TASK DETAILS = Count only the lines of the records that hold "tvMatch", then give the number without any other words.

SUPPLIED DATA =
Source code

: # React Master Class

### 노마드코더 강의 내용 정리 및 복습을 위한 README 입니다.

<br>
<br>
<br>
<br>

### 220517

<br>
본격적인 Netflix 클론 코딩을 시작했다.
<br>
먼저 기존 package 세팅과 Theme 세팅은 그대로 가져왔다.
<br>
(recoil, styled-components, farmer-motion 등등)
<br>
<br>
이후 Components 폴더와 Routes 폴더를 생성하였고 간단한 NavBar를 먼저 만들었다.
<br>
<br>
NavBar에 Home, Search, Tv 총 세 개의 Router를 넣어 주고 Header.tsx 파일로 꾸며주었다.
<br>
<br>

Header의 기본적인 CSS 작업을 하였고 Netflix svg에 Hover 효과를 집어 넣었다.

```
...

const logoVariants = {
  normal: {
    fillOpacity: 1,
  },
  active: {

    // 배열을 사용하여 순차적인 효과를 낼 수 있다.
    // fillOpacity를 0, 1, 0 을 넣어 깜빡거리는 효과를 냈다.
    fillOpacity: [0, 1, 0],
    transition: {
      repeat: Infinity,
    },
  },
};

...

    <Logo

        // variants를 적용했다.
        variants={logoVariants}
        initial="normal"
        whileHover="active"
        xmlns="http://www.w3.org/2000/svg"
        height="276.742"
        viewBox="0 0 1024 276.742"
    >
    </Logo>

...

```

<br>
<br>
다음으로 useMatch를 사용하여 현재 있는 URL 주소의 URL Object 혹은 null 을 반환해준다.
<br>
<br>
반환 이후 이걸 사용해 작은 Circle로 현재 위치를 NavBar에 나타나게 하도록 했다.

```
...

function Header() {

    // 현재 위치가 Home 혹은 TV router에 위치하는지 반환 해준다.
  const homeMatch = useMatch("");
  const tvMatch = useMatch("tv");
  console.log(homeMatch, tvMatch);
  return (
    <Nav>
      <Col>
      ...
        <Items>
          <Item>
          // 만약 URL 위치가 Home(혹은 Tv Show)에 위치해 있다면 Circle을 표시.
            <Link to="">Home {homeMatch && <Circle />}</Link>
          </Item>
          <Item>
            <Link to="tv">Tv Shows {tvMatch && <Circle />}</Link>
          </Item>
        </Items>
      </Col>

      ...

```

COMPLETED EXERCISE = 3